By dawn, the encampment, which in recent days had been swelled by several hundred temporary residents, was no more. Police reported around 200 arrests, mostly of protesters who refused to leave once the area had been encircled. They were handcuffed with plastic ties and removed to a processing facility in the car park of Dodger Stadium, the nearby home of LA's baseball team.

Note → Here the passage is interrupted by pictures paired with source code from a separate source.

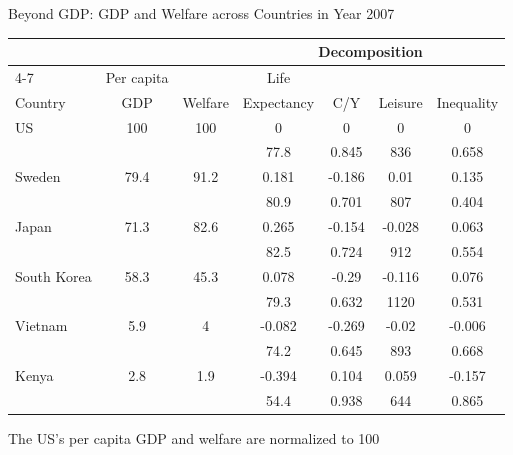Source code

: \documentclass[aspectratio=1610]{beamer}
\begin{document}
\begin{frame}[wide]{Beyond GDP: GDP and Welfare across Countries in Year 2007}
	\begin{table}[htbp]
		\centering
		\begin{tabular}{lcccccc}
			&       &       & \multicolumn{4}{c}{Decomposition} \\
			\cmidrule{4-7}          & Per capita &       & Life  &       &       &  \\
			Country & GDP   & Welfare & Expectancy & C/Y   & Leisure & Inequality \\
			\midrule
			US    & 100   & 100   & 0     & 0     & 0     & 0 \\
			&       &       & 77.8  & 0.845 & 836   & 0.658 \\
			Sweden & 79.4  & 91.2  & 0.181 & -0.186 & 0.01  & 0.135 \\
			&       &       & 80.9  & 0.701 & 807   & 0.404 \\
			Japan & 71.3  & 82.6  & 0.265 & -0.154 & -0.028 & 0.063 \\
			&       &       & 82.5  & 0.724 & 912   & 0.554 \\
			South Korea & 58.3  & 45.3  & 0.078 & -0.29 & -0.116 & 0.076 \\
			&       &       & 79.3  & 0.632 & 1120  & 0.531 \\
			Vietnam & 5.9   & 4     & -0.082 & -0.269 & -0.02 & -0.006 \\
			&       &       & 74.2  & 0.645 & 893   & 0.668 \\
			Kenya & 2.8   & 1.9   & -0.394 & 0.104 & 0.059 & -0.157 \\
			&       &       & 54.4  & 0.938 & 644   & 0.865 \\
			\bottomrule
		\end{tabular}%
	\end{table}%
	The US's per capita GDP and welfare are normalized to 100
\end{frame}
\end{document}
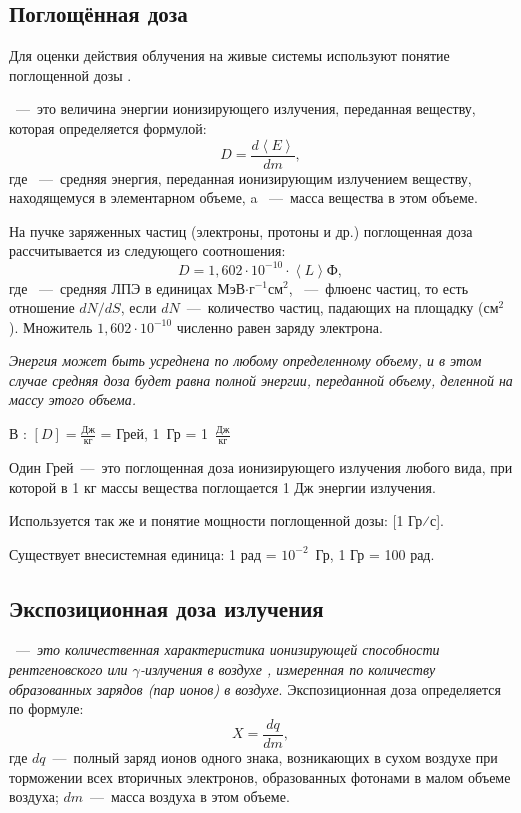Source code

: \documentclass[a4paper, 14pt]{article}
\renewcommand{\emph}[1]{{\color{orange}{\textit{\textbf{#1}}}}}
\begin{document}
\subsection{Поглощённая доза}
Для оценки действия облучения на живые системы используют понятие
поглощенной дозы \emph{D}.

\emph{D}~---~это величина энергии ионизирующего излучения, переданная веществу, которая определяется формулой:
\begin{equation}
    D = \frac{d\left\langle E \right\rangle }{dm},
\end{equation}
где \emph{d$\left\langle E \right\rangle$}~---~средняя энергия, переданная ионизирующим излучением веществу, находящемуся в элементарном объеме, a \emph{dm}~---~масса вещества в этом объеме.

На пучке заряженных частиц (электроны, протоны и др.) поглощенная доза
рассчитывается из следующего соотношения: 
\begin{equation} \label{adsorbDoze}
    D = 1,602\cdot 10^{-10}\cdot \left\langle L \right\rangle\text{Ф},
\end{equation}
где \emph{$\left\langle L \right\rangle$}~---~средняя ЛПЭ
в единицах МэВ$\cdot \text{г}^{-1}\text{см}^2$, \emph{Ф}~---~флюенс частиц, то есть отношение $dN/dS$, если $dN$~---~количество частиц, падающих на площадку \emph{dS} (см$^2$). Множитель $1,602\cdot 10^{-10}$ численно равен заряду электрона.

\textit{Энергия может быть усреднена по любому определенному объему, и в этом
случае средняя доза будет равна полной энергии, переданной объему, деленной на
массу этого объема.}

В \emph{СИ}: $[D] = \frac{\text{Дж}}{\text{кг}}$ = Грей, 1~Гр = 1~$\frac{\text{Дж}}{\text{кг}}$

Один Грей~---~это поглощенная доза ионизирующего излучения любого вида, при
которой в 1 кг массы вещества поглощается 1 Дж энергии излучения.

Используется так же и понятие мощности поглощенной дозы: [1 Гр⁄с].

Существует внесистемная единица: 1 рад = $10^{-2}$~Гр, 1 Гр = 100 рад.

\subsection{Экспозиционная доза излучения}
\emph{Экспозиционная доза (X)}~---~\textit{это количественная характеристика ионизирующей
способности рентгеновского или $\gamma$-излучения в воздухе 
, измеренная по количеству образованных зарядов (пар
ионов) в воздухе}. Экспозиционная доза определяется по формуле:
\begin{equation}
    X = \frac{dq}{dm},
\end{equation}
где $dq$~---~полный заряд ионов одного знака,
возникающих в сухом воздухе при торможении всех вторичных электронов,
образованных фотонами в малом объеме воздуха; $dm$~---~масса воздуха в этом объеме.
\end{document}
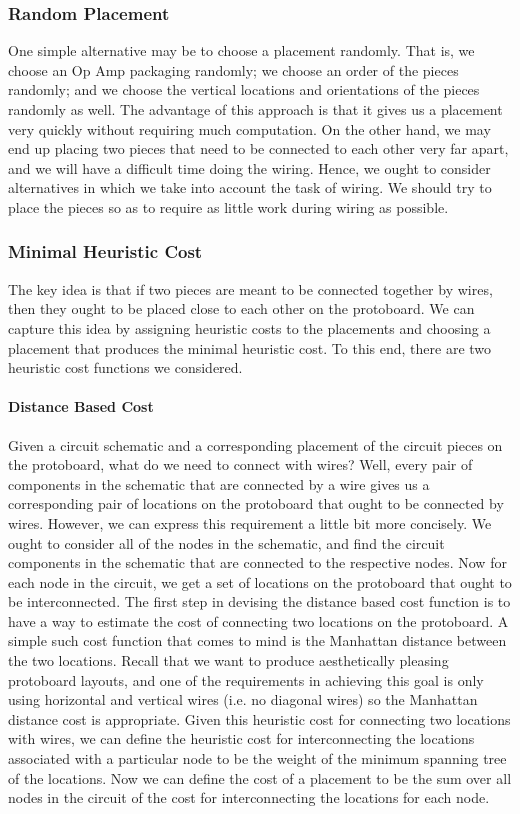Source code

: \subsubsection{Random Placement}

One simple alternative may be to choose a placement randomly. That is, we choose
an Op Amp packaging randomly; we choose an order of the pieces randomly; and we
choose the vertical locations and orientations of the pieces randomly as well.
The advantage of this
approach is that it gives us a placement very quickly without requiring much
computation. On the other hand, we may end up placing two pieces that need to be
connected to each other very far apart, and we will have a difficult time doing
the wiring. Hence, we ought to consider alternatives in which we take into
account the task of wiring. We should try to place the pieces so as to require
as little work during wiring as possible.

\subsubsection{Minimal Heuristic Cost}

The key idea is that if two pieces are meant to be connected together by wires,
then they ought to be placed close to each other on the protoboard. We can
capture this idea by assigning heuristic costs to the placements and choosing
a placement that produces the minimal heuristic cost. To this end, there are two
heuristic cost functions we considered.

\paragraph{Distance Based Cost}
Given a circuit
schematic and a corresponding placement of the circuit pieces on the protoboard,
what do we need to connect with wires? Well, every pair of components in the
schematic that are connected by a wire gives us a corresponding pair of
locations on the protoboard that ought to be connected by wires. However, we can
express this requirement a little bit more concisely. We ought to consider all
of the nodes in the schematic, and find the circuit components in the schematic
that are connected to the respective nodes. Now for each node in the circuit, we
get a set of locations on the protoboard that ought to be interconnected. The
first step in devising the distance based cost function is to have a way to
estimate the cost of connecting two locations on the protoboard. A simple such
cost function that comes to mind is the Manhattan distance between the two
locations. Recall that we want to produce aesthetically pleasing protoboard
layouts, and one of the requirements in achieving this goal is only using
horizontal and vertical wires (i.e. no diagonal wires) so the Manhattan distance
cost is appropriate. Given this heuristic cost for connecting two locations with
wires, we can define the heuristic cost for interconnecting the locations
associated with a particular node to be the weight of the minimum spanning tree
of the locations. Now we can define the cost of a placement to be the sum over
all nodes in the circuit of the cost for interconnecting the locations for each
node.

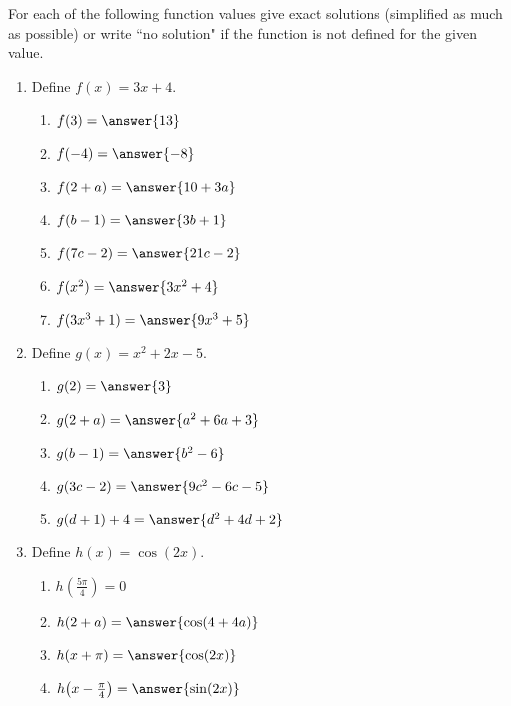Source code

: \documentclass{ximera}
\author{Elizabeth Campolongo}
\begin{document}
\begin{exercise}
For each of the following function values give exact solutions (simplified as much as possible) or write ``no solution" if the function is not defined for the given value.
%
\begin{enumerate}
%
\item Define $f(x)= 3x+4.$
\begin{enumerate}
\item $f(3) = \answer{13}$

\item $f(-4) = \answer{-8}$

\item $f(2+a)=\answer{10+3a}$

\item $f(b-1) = \answer{3b+1}$

\item $f(7c-2) = \answer{21c-2}$

\item $f(x^2) = \answer{3x^2+4}$

\item $f(3x^3+1) = \answer{9x^3 +5}$
\end{enumerate}

\item Define $g(x)= x^2+2x-5.$
\begin{enumerate}
\item $g(2) = \answer{3}$

\item $g(2+a)=\answer{a^2+6a+3}$

\item $g(b-1) = \answer{b^2-6}$

\item $g(3c-2) = \answer{9c^2-6c-5}$

\item $g(d+1)+4 = \answer{d^2+4d+2}$
\end{enumerate}


\item Define $h(x)= \cos(2x).$
\begin{enumerate}
\item $h\!\left(\frac{5\pi}{4}\right) = 0$

\item $h(2+a)=\answer{\cos(4+4a)}$

\item $h(x+\pi) = \answer{\cos(2x)}$

\item $h\!\left(x-\frac{\pi}{4}\right) = \answer{\sin(2x)}$


\end{enumerate}
\end{enumerate}
\end{exercise}
\end{document}
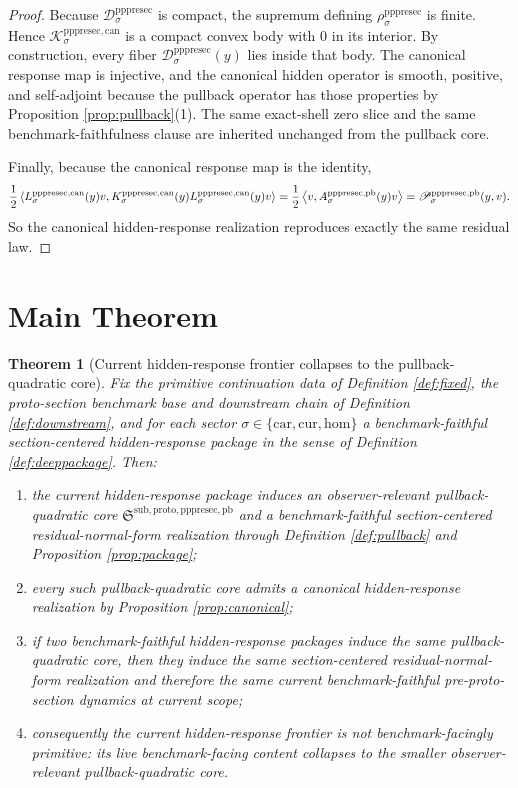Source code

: \documentclass[11pt]{article}
\newcommand{\Car}{\mathrm{car}}
\newcommand{\Cur}{\mathrm{cur}}
\newcommand{\Hom}{\mathrm{hom}}
\newcommand{\PrePreProtoSectionResidualBody}[1]{\mathcal D_{#1}^{\mathrm{pppresec}}}
\newcommand{\PrePreProtoSectionPullbackCore}{\mathfrak S^{\mathrm{sub,proto,pppresec,pb}}}
\newcommand{\PrePreProtoSectionPullbackOperator}[1]{A_{#1}^{\mathrm{pppresec,pb}}}
\newcommand{\PrePreProtoSectionPullbackFunctional}[1]{\mathscr P_{#1}^{\mathrm{pppresec,pb}}}
\newcommand{\CanonicalHiddenBody}[1]{\mathcal K_{#1}^{\mathrm{pppresec,can}}}
\newcommand{\CanonicalResponseMap}[1]{L_{#1}^{\mathrm{pppresec,can}}}
\newcommand{\CanonicalHiddenOperator}[1]{K_{#1}^{\mathrm{pppresec,can}}}
\newcommand{\CanonicalHiddenRadius}[1]{\rho_{#1}^{\mathrm{pppresec}}}
\newtheorem{theorem}{Theorem}
\begin{document}
\begin{proof}
Because \(\PrePreProtoSectionResidualBody{\sigma}\) is compact, the supremum defining \(\CanonicalHiddenRadius{\sigma}\) is finite. Hence \(\CanonicalHiddenBody{\sigma}\) is a compact convex body with \(0\) in its interior. By construction, every fiber \(\PrePreProtoSectionResidualBody{\sigma}(y)\) lies inside that body. The canonical response map is injective, and the canonical hidden operator is smooth, positive, and self-adjoint because the pullback operator has those properties by Proposition \ref{prop:pullback}(1). The same exact-shell zero slice and the same benchmark-faithfulness clause are inherited unchanged from the pullback core.

Finally, because the canonical response map is the identity,
\[
\frac{1}{2}
\ev{
\CanonicalResponseMap{\sigma}(y)v,
\CanonicalHiddenOperator{\sigma}(y)
\CanonicalResponseMap{\sigma}(y)v
}
=
\frac{1}{2}
\ev{v,\PrePreProtoSectionPullbackOperator{\sigma}(y)v}
=
\PrePreProtoSectionPullbackFunctional{\sigma}(y,v).
\]
So the canonical hidden-response realization reproduces exactly the same residual law.
\end{proof}

\section{Main Theorem}

\begin{theorem}[Current hidden-response frontier collapses to the pullback-quadratic core]
\label{thm:main}
Fix the primitive continuation data of Definition \ref{def:fixed}, the proto-section benchmark base and downstream chain of Definition \ref{def:downstream}, and for each sector \(\sigma\in\{\Car,\Cur,\Hom\}\) a benchmark-faithful section-centered hidden-response package in the sense of Definition \ref{def:deeppackage}. Then:
\begin{enumerate}
    \item the current hidden-response package induces an observer-relevant pullback-quadratic core \(\PrePreProtoSectionPullbackCore\) and a benchmark-faithful section-centered residual-normal-form realization through Definition \ref{def:pullback} and Proposition \ref{prop:package};
    \item every such pullback-quadratic core admits a canonical hidden-response realization by Proposition \ref{prop:canonical};
    \item if two benchmark-faithful hidden-response packages induce the same pullback-quadratic core, then they induce the same section-centered residual-normal-form realization and therefore the same current benchmark-faithful pre-proto-section dynamics at current scope;
    \item consequently the current hidden-response frontier is not benchmark-facingly primitive: its live benchmark-facing content collapses to the smaller observer-relevant pullback-quadratic core.
\end{enumerate}
\end{theorem}
\end{document}
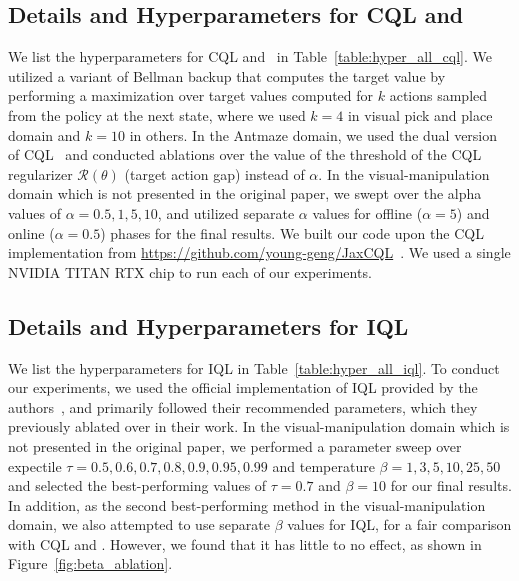 \subsection{Details and Hyperparameters for CQL and \methodname\ }
We list the hyperparameters for CQL and \methodname\ in Table~\ref{table:hyper_all_cql}. We utilized a variant of Bellman backup that computes the target value by performing a maximization over target values computed for $k$ actions sampled from the policy at the next state, where we used $k=4$ in visual pick and place domain and $k=10$ in others. In the Antmaze domain, we used the dual version of CQL~\citep{kumar2020conservative} and conducted ablations over the value of the threshold of the CQL regularizer $\mathcal{R}(\theta)$ (target action gap) instead of $\alpha$. In the visual-manipulation domain which is not presented in the original paper, we swept over the alpha values of $\alpha=0.5, 1, 5, 10$, and utilized separate $\alpha$ values for offline ($\alpha=5$) and online ($\alpha=0.5$) phases for the final results. We built our code upon the CQL implementation from \url{https://github.com/young-geng/JaxCQL}~\cite{geng2022jaxcql}. We used a single NVIDIA TITAN RTX chip to run each of our experiments.

\subsection{Details and Hyperparameters for IQL}
We list the hyperparameters for IQL in Table~\ref{table:hyper_all_iql}. To conduct our experiments, we used the official implementation of IQL provided by the authors~\citep{kostrikov2021offlineb}, and primarily followed their recommended parameters, which they previously ablated over in their work. In the visual-manipulation domain which is not presented in the original paper, we performed a parameter sweep over expectile $\tau = 0.5, 0.6, 0.7, 0.8, 0.9, 0.95, 0.99$ and temperature $\beta = 1, 3, 5, 10, 25, 50$ and selected the best-performing values of $\tau = 0.7$ and $\beta = 10$ for our final results. In addition, as the second best-performing method in the visual-manipulation domain, we also attempted to use separate $\beta$ values for IQL, for a fair comparison with CQL and \methodname. However, we found that it has little to no effect, as shown in Figure~\ref{fig:beta_ablation}.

It remains unclear whether criminal charges will be filed.
Officers carried guns and batons and were equipped with riot-control devices, but they were barely used.
The conspicuous absence of the tear-gassing, pepper-spraying, and occasional beatings that have characterised similar operations in other US cities was partly due to the fact that LA's Democratic administration is strongly supportive of the Occupy Movement.
Shortly after the encampment was formed, in early October, the city's mayor, Antonio Villaraigosa, toured to speak with residents and hand out free anoraks.
Despite the encampment's closure, the mayor said that a First Amendment area would remain open on the Spring Street City Hall steps where protesters could continue to voice grievances. (© Independent News Service)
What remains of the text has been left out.